This is part of my ongoing series of interviews with Data Scientists. Thomas Levi is a Data Scientist at Plenty of Fish (POF) an online dating website based in Vancouver. Thomas has a background in theoretical physics and at one point did string theory. Recently a lot of his work has involved topic models and other cool algorithms.
I present here a lightly edited version of his interview.
- What project have you worked on do you wish you could go back to, and do better?
You know, that’s a really hard question. The one that comes to mind is a study I did on user churn. The idea was to look at the first few hours or day of a user’s experience on the site and see if I could predict at various windows they would still be active. The goal here was twofold, first to make a reasonably good predictive model and second to identify the key actions users take that lead to them becoming engaged or deleting their account to improve user experience. The initial study I did was actually pretty solid. I had to do a lot of work to collect, clean and process the data (the sets were very large, so parallel querying, wrangling and de-normalization came into play) and then build some relatively simple models. Those models worked well and offered some insights. The study sort of stopped there though as other priorities took over, and the thinking was that I could always go back to it. Then we switched over our data pipe, and inadvertently a large chunk of that data was lost so the studies can’t be repeated or revisited. I wish I could go back and either save the sets, make sure we didn’t lose them, or have done more initial work to advance it. I still hope to get back to that someday, but it’ll take our new data pipe to be fully in place.
- What advice do you have to younger analytics professionals and in particular PhD students in the Sciences?
Learn statistics. It’s the single best piece of advice I can offer. So many people equate Data Science with Machine Learning, and while that’s a large part of it, stats is just as if not more important. A lot of people don’t realize that machine learning is basically computational techniques for model fitting in statistics. A solid background in statistics really informs choices about model building as well as opening up whole other fields like experiment design/testing. When I interview or speak to people, I’m often surprised by how many people can tell me about deep learning, but not basic regression or how to run a split test properly.
- What do you wish you knew earlier about being a data scientist?
See above, I wish I knew more stats when I first started out. The other thing I’m still learning myself is communication. Coming from an academic background, I had a lot of practice giving talks, and teaching. Nearly all of that however, was to other specialists or at the least others of a similar background. In my current role, I interact a lot more with people who aren’t PhD level scientists, or aren’t even technical. Learning to communicate with them and still get my points across is an ongoing challenge. I wish I had had a bit more practice with those sort of things earlier on.
- How do you respond when you hear the phrase ‘big data’?
Honestly? I shudder. That phrase has become such a buzzword it’s pretty much lost all meaning. People throw it around pretty much everywhere at this point. The other bit that makes me shudder is when people tell me all about the size of their dataset, or how many nodes are in their cluster. Working with a very large amount of data can be exciting, but only insofar as the data itself is. I find there’s a growing culture of people who think the best way to solve a problem is to add more data and more features, which falls into the trap of overfitting and overly complicated models. There’s a reason things like sampling theory and feature selection exist, and it’s important to question if you’re using a “big data” set because you really need it for the problem at hand, or because you want to say you used one. That said, there are some problems and algorithms that require truly huge amounts of input, or some problems where aggregating/summarizing requires processing a very large amount of raw data and then it’s definitely appropriate.

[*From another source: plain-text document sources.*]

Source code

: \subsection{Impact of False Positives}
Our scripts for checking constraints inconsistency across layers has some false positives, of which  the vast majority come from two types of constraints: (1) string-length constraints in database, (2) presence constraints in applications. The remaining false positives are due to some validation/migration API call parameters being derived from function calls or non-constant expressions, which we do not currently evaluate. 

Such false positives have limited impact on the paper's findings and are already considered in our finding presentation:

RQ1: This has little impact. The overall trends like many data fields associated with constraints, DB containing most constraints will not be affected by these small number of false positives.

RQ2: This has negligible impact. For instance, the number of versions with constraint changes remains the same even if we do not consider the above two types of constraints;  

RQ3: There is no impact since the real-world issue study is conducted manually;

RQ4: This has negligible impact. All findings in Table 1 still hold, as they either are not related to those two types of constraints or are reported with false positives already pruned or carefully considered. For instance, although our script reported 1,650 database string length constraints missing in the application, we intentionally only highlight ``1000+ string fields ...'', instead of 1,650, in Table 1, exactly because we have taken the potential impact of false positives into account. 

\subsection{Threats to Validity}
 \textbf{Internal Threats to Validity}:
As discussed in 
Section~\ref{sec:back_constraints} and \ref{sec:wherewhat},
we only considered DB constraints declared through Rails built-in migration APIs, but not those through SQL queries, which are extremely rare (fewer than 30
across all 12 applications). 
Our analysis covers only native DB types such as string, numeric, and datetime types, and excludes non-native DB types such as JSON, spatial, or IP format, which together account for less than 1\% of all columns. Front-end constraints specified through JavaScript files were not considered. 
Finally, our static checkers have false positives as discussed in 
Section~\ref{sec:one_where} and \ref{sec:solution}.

I suppose I should actually define the term as I see it. To me, “big data” is any data size where the processing, storing and querying of the data becomes a difficult problem unto itself. I like that definition because it’s operational, it defines when I need to change up the way I think and approach a problem. I also like it because it scales, while today a data set of a particular size might be a “big data” set, in a few years it won’t be and something else will. My definition will still hold.
- What is the most exciting thing about your field?
What excites me is applying all of this machinery to actual real world problems. To me, it’s always about the insights and applications to our actual human experience. At POF that comes down to seeing how people interact, match up, etc. It’s most exciting to me when those insights bump up against our assumed standard lore. Moving beyond POF, I see the same sort of approach in a lot of other really interesting areas, whether it be from baseball stats, political polling, healthcare etc. There’s a lot of really interesting questions about the human condition that we can start to address with Data Science.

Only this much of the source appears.